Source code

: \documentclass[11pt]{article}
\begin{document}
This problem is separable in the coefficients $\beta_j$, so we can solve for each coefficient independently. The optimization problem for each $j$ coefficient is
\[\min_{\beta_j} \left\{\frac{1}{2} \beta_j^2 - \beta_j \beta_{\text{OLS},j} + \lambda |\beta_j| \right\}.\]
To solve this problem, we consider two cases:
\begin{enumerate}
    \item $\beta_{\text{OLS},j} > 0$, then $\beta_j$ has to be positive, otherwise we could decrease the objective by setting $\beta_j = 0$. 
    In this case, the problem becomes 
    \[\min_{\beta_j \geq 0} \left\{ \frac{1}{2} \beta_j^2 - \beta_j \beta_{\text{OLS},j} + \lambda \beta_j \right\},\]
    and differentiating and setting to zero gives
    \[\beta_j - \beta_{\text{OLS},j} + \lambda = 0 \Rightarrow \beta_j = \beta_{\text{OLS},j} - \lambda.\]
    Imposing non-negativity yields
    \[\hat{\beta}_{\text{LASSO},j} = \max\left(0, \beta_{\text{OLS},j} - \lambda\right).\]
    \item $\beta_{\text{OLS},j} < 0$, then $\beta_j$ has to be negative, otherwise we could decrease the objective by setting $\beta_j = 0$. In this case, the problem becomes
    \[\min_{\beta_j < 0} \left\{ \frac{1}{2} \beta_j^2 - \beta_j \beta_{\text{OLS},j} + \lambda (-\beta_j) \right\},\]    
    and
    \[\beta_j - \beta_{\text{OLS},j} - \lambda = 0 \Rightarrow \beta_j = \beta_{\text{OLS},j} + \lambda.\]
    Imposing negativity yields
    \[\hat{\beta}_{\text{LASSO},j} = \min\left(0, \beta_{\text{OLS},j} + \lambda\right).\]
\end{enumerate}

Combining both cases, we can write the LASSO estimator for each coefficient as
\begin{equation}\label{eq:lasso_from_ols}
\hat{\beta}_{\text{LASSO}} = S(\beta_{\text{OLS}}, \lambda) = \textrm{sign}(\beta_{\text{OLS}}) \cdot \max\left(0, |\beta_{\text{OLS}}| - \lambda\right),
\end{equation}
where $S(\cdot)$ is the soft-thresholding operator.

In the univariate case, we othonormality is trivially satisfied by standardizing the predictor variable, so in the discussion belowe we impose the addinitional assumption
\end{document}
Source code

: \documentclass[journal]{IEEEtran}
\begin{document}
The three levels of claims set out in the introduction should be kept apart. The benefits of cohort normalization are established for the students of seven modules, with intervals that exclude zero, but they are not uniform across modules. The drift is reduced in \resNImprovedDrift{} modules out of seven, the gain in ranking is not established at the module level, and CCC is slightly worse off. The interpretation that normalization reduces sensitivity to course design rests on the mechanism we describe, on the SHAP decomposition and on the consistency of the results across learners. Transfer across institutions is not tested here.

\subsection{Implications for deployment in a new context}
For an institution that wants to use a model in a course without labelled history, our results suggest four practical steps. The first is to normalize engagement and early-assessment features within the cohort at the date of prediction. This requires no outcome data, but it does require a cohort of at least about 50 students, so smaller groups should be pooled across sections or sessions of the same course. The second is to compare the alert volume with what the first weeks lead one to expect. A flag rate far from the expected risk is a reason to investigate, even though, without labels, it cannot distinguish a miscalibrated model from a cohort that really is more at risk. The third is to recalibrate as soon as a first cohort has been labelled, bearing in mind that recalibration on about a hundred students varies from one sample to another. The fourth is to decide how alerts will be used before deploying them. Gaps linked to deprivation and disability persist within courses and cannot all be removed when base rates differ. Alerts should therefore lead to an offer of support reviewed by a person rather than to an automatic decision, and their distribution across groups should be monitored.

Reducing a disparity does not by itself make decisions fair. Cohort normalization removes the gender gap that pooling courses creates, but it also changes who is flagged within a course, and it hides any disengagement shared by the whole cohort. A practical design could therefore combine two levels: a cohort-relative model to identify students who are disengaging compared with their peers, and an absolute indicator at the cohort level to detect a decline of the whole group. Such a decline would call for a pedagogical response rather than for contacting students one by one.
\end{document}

Activity – Go over the listing above and return each line with "becomes".

Solved problem –
    In this case, the problem becomes 
    \item $\beta_{\text{OLS},j} < 0$, then $\beta_j$ has to be negative, otherwise we could decrease the objective by setting $\beta_j = 0$. In this case, the problem becomes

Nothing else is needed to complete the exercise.